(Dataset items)
********************

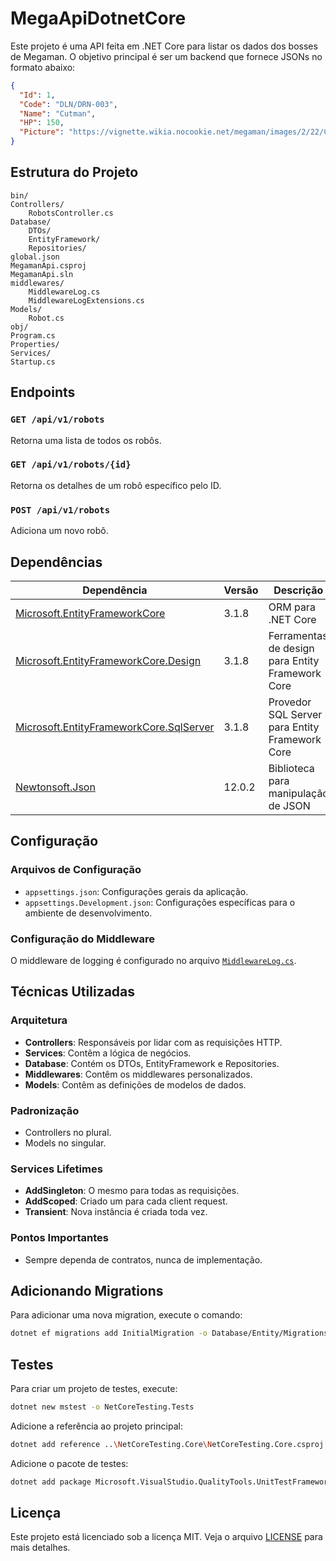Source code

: # MegaApiDotnetCore

Este projeto é uma API feita em .NET Core para listar os dados dos bosses de Megaman. O objetivo principal é ser um backend que fornece JSONs no formato abaixo:

```json
{
  "Id": 1,
  "Code": "DLN/DRN-003",
  "Name": "Cutman",
  "HP": 150,
  "Picture": "https://vignette.wikia.nocookie.net/megaman/images/2/22/Cutman.png"
}
```

## Estrutura do Projeto

```plaintext
bin/
Controllers/
    RobotsController.cs
Database/
    DTOs/
    EntityFramework/
    Repositories/
global.json
MegamanApi.csproj
MegamanApi.sln
middlewares/
    MiddlewareLog.cs
    MiddlewareLogExtensions.cs
Models/
    Robot.cs
obj/
Program.cs
Properties/
Services/
Startup.cs
```

## Endpoints

### `GET /api/v1/robots`

Retorna uma lista de todos os robôs.

### `GET /api/v1/robots/{id}`

Retorna os detalhes de um robô específico pelo ID.

### `POST /api/v1/robots`

Adiciona um novo robô.

## Dependências

| Dependência | Versão | Descrição |
|-------------|--------|-----------|
| [Microsoft.EntityFrameworkCore](https://www.nuget.org/packages/Microsoft.EntityFrameworkCore) | 3.1.8 | ORM para .NET Core |
| [Microsoft.EntityFrameworkCore.Design](https://www.nuget.org/packages/Microsoft.EntityFrameworkCore.Design) | 3.1.8 | Ferramentas de design para Entity Framework Core |
| [Microsoft.EntityFrameworkCore.SqlServer](https://www.nuget.org/packages/Microsoft.EntityFrameworkCore.SqlServer) | 3.1.8 | Provedor SQL Server para Entity Framework Core |
| [Newtonsoft.Json](https://www.nuget.org/packages/Newtonsoft.Json) | 12.0.2 | Biblioteca para manipulação de JSON |

## Configuração

### Arquivos de Configuração

- `appsettings.json`: Configurações gerais da aplicação.
- `appsettings.Development.json`: Configurações específicas para o ambiente de desenvolvimento.

### Configuração do Middleware

O middleware de logging é configurado no arquivo [`MiddlewareLog.cs`](src/middlewares/MiddlewareLog.cs).

## Técnicas Utilizadas

### Arquitetura

- **Controllers**: Responsáveis por lidar com as requisições HTTP.
- **Services**: Contêm a lógica de negócios.
- **Database**: Contém os DTOs, EntityFramework e Repositories.
- **Middlewares**: Contêm os middlewares personalizados.
- **Models**: Contêm as definições de modelos de dados.

### Padronização

- Controllers no plural.
- Models no singular.

### Services Lifetimes

- **AddSingleton**: O mesmo para todas as requisições.
- **AddScoped**: Criado um para cada client request.
- **Transient**: Nova instância é criada toda vez.

### Pontos Importantes

- Sempre dependa de contratos, nunca de implementação.

## Adicionando Migrations

Para adicionar uma nova migration, execute o comando:

```sh
dotnet ef migrations add InitialMigration -o Database/Entity/Migrations
```

## Testes

Para criar um projeto de testes, execute:

```sh
dotnet new mstest -o NetCoreTesting.Tests
```

Adicione a referência ao projeto principal:

```sh
dotnet add reference ..\NetCoreTesting.Core\NetCoreTesting.Core.csproj
```

Adicione o pacote de testes:

```sh
dotnet add package Microsoft.VisualStudio.QualityTools.UnitTestFramework --version 11.0.50727.1
```

## Licença

Este projeto está licenciado sob a licença MIT. Veja o arquivo [LICENSE](LICENSE) para mais detalhes.
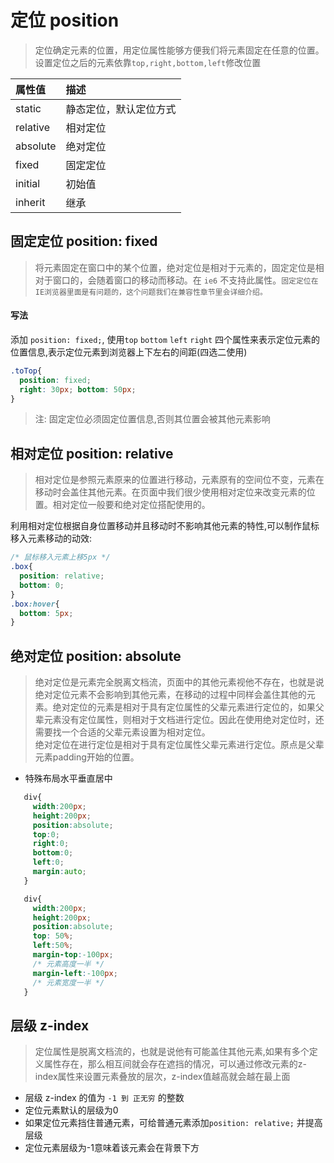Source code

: # 定位 position
> 定位确定元素的位置，用定位属性能够方便我们将元素固定在任意的位置。设置定位之后的元素依靠`top,right,bottom,left`修改位置

| 属性值 | 描述     |
| :------------- | :------------- |
| static    | 静态定位，默认定位方式      |
| relative  |相对定位     |
| absolute  |绝对定位     |
| fixed     |固定定位     |
| initial     |初始值    |
| inherit     |继承   |

## 固定定位  position: fixed
> 将元素固定在窗口中的某个位置，绝对定位是相对于元素的，固定定位是相对于窗口的，会随着窗口的移动而移动。在 `ie6` 不支持此属性。`固定定位在IE浏览器里面是有问题的，这个问题我们在兼容性章节里会详细介绍。`

#### 写法
添加 `position: fixed;`, 使用`top` `bottom` `left` `right` 四个属性来表示定位元素的位置信息,表示定位元素到浏览器上下左右的间距(四选二使用)

```css
.toTop{
  position: fixed;
  right: 30px; bottom: 50px;
}
```
> 注: 固定定位必须固定位置信息,否则其位置会被其他元素影响


## 相对定位  position: relative
>  相对定位是参照元素原来的位置进行移动，元素原有的空间位不变，元素在移动时会盖住其他元素。在页面中我们很少使用相对定位来改变元素的位置。相对定位一般要和绝对定位搭配使用的。

利用相对定位根据自身位置移动并且移动时不影响其他元素的特性,可以制作鼠标移入元素移动的动效:
```css
/* 鼠标移入元素上移5px */
.box{
  position: relative;
  bottom: 0;
}
.box:hover{
  bottom: 5px;
}
```


## 绝对定位  position: absolute
> 绝对定位是元素完全脱离文档流，页面中的其他元素视他不存在，也就是说绝对定位元素不会影响到其他元素，在移动的过程中同样会盖住其他的元素。绝对定位的元素是相对于具有定位属性的父辈元素进行定位的，如果父辈元素没有定位属性，则相对于文档进行定位。因此在使用绝对定位时，还需要找一个合适的父辈元素设置为相对定位。<br/>
> 绝对定位在进行定位是相对于具有定位属性父辈元素进行定位。原点是父辈元素padding开始的位置。   

+ 特殊布局水平垂直居中

```css
   div{
     width:200px;
     height:200px;
     position:absolute;
     top:0;
     right:0;
     bottom:0;
     left:0;
     margin:auto;
   }

   div{
     width:200px;
     height:200px;
     position:absolute;
     top: 50%;
     left:50%;
     margin-top:-100px;
     /* 元素高度一半 */
     margin-left:-100px;
     /* 元素宽度一半 */
   }

```



## 层级 z-index
> 定位属性是脱离文档流的，也就是说他有可能盖住其他元素,如果有多个定义属性存在，那么相互间就会存在遮挡的情况，可以通过修改元素的z-index属性来设置元素叠放的层次，z-index值越高就会越在最上面

* 层级 z-index 的值为 `-1 到 正无穷` 的整数
* 定位元素默认的层级为0
* 如果定位元素挡住普通元素，可给普通元素添加`position: relative;` 并提高层级
* 定位元素层级为-1意味着该元素会在背景下方

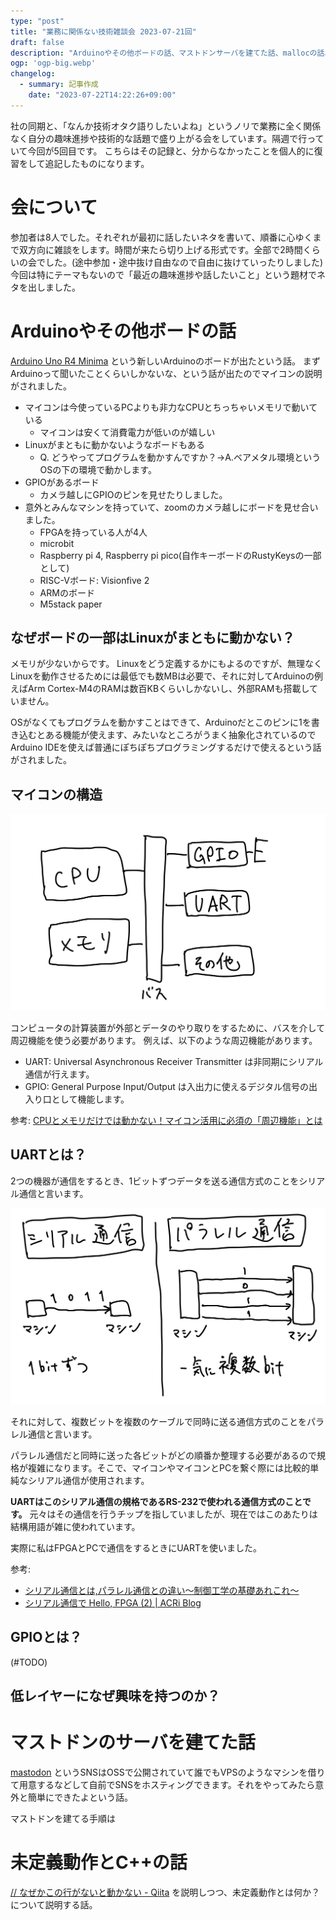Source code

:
 ```yaml
---
type: "post"
title: "業務に関係ない技術雑談会 2023-07-21回"
draft: false
description: "Arduinoやその他ボードの話、マストドンサーバを建てた話、mallocの話、未定義動作の話"
ogp: 'ogp-big.webp'
changelog:
  - summary: 記事作成
    date: "2023-07-22T14:22:26+09:00"
---
```


<!-- titleは自動で入る -->
社の同期と、「なんか技術オタク語りしたいよね」というノリで業務に全く関係なく自分の趣味進捗や技術的な話題で盛り上がる会をしています。隔週で行っていて今回が5回目です。
こちらはその記録と、分からなかったことを個人的に復習をして追記したものになります。

# 会について

参加者は8人でした。それぞれが最初に話したいネタを書いて、順番に心ゆくまで双方向に雑談をします。時間が来たら切り上げる形式です。全部で2時間くらいの会でした。(途中参加・途中抜け自由なので自由に抜けていったりしました)
今回は特にテーマもないので「最近の趣味進捗や話したいこと」という題材でネタを出しました。

# Arduinoやその他ボードの話

[Arduino Uno R4 Minima](https://www.switch-science.com/products/9000) という新しいArduinoのボードが出たという話。
まずArduinoって聞いたことくらいしかないな、という話が出たのでマイコンの説明がされました。

- マイコンは今使っているPCよりも非力なCPUとちっちゃいメモリで動いている
  - マイコンは安くて消費電力が低いのが嬉しい
- Linuxがまともに動かないようなボードもある
  - Q. どうやってプログラムを動かすんですか？→A.ベアメタル環境というOSの下の環境で動かします。
- GPIOがあるボード
  - カメラ越しにGPIOのピンを見せたりしました。
- 意外とみんなマシンを持っていて、zoomのカメラ越しにボードを見せ合いました。
  - FPGAを持っている人が4人
  - microbit
  - Raspberry pi 4, Raspberry pi pico(自作キーボードのRustyKeysの一部として)
  - RISC-Vボード: Visionfive 2
  - ARMのボード
  - M5stack paper

## なぜボードの一部はLinuxがまともに動かない？

メモリが少ないからです。
Linuxをどう定義するかにもよるのですが、無理なくLinuxを動作させるためには最低でも数MBは必要で、それに対してArduinoの例えばArm Cortex-M4のRAMは数百KBくらいしかないし、外部RAMも搭載していません。

OSがなくてもプログラムを動かすことはできて、Arduinoだとこのピンに1を書き込むとある機能が使えます、みたいなところがうまく抽象化されているのでArduino IDEを使えば普通にぽちぽちプログラミングするだけで使えるという話がされました。

## マイコンの構造

![GPIO](1.jpg)

コンピュータの計算装置が外部とデータのやり取りをするために、バスを介して周辺機能を使う必要があります。
例えば、以下のような周辺機能があります。

- UART: Universal Asynchronous Receiver Transmitter は非同期にシリアル通信が行えます。
- GPIO: General Purpose Input/Output は入出力に使えるデジタル信号の出入り口として機能します。

参考: [CPUとメモリだけでは動かない！マイコン活用に必須の「周辺機能」とは](https://www.renesas.com/jp/ja/support/engineer-school/mcu-programming-peripherals-01-gpio)

## UARTとは？

2つの機器が通信をするとき、1ビットずつデータを送る通信方式のことをシリアル通信と言います。

![comm](2.jpg)

それに対して、複数ビットを複数のケーブルで同時に送る通信方式のことをパラレル通信と言います。

パラレル通信だと同時に送った各ビットがどの順番か整理する必要があるので規格が複雑になります。そこで、マイコンやマイコンとPCを繋ぐ際には比較的単純なシリアル通信が使用されます。

**UARTはこのシリアル通信の規格であるRS-232で使われる通信方式のことです。** 元々はその通信を行うチップを指していましたが、現在ではこのあたりは結構用語が雑に使われています。

実際に私はFPGAとPCで通信をするときにUARTを使いました。

参考:
- [シリアル通信とは,パラレル通信との違い～制御工学の基礎あれこれ～](https://taketake2.com/M44.html)
- [シリアル通信で Hello, FPGA (2) | ACRi Blog](https://www.acri.c.titech.ac.jp/wordpress/archives/660)

## GPIOとは？

(#TODO)

## 低レイヤーになぜ興味を持つのか？

# マストドンのサーバを建てた話

[mastodon](https://joinmastodon.org/ja) というSNSはOSSで公開されていて誰でもVPSのようなマシンを借りて用意するなどして自前でSNSをホスティングできます。それをやってみたら意外と簡単にできたよという話。

マストドンを建てる手順は

# 未定義動作とC++の話

[// なぜかこの行がないと動かない - Qiita](https://qiita.com/BlueRayi/items/996e09ac50880d8c9f53) を説明しつつ、未定義動作とは何か？について説明する話。


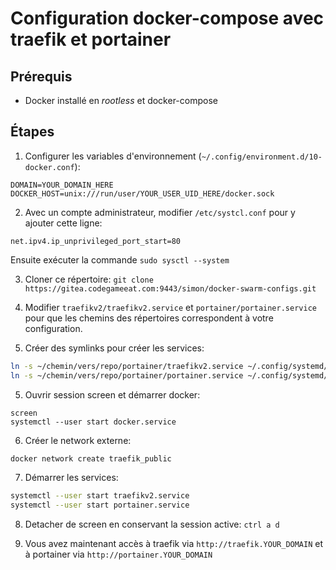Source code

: # Configuration docker-compose avec traefik et portainer

## Prérequis

- Docker installé en *rootless* et docker-compose

## Étapes

1. Configurer les variables d'environnement (`~/.config/environment.d/10-docker.conf`):

```
DOMAIN=YOUR_DOMAIN_HERE
DOCKER_HOST=unix:///run/user/YOUR_USER_UID_HERE/docker.sock
```

2. Avec un compte administrateur, modifier `/etc/systcl.conf` pour y ajouter cette ligne:

```
net.ipv4.ip_unprivileged_port_start=80
```
Ensuite exécuter la commande `sudo sysctl --system`

3. Cloner ce répertoire: `git clone https://gitea.codegameeat.com:9443/simon/docker-swarm-configs.git`

3. Modifier `traefikv2/traefikv2.service` et `portainer/portainer.service` pour que les chemins des répertoires correspondent à votre configuration.

4. Créer des symlinks pour créer les services: 
```bash
ln -s ~/chemin/vers/repo/portainer/traefikv2.service ~/.config/systemd/user/traefikv2.service
ln -s ~/chemin/vers/repo/portainer/portainer.service ~/.config/systemd/user/portainer.service
```
5. Ouvrir session screen et démarrer docker:
```
screen
systemctl --user start docker.service
```

6. Créer le network externe:
```bash
docker network create traefik_public
```

7. Démarrer les services:

```bash
systemctl --user start traefikv2.service
systemctl --user start portainer.service
```

8. Detacher de screen en conservant la session active: `ctrl a d`

9. Vous avez maintenant accès à traefik via `http://traefik.YOUR_DOMAIN` et à portainer via `http://portainer.YOUR_DOMAIN`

********************

Using the records above, determine how many lines hold the word "Configuração", and answer with that figure only.

3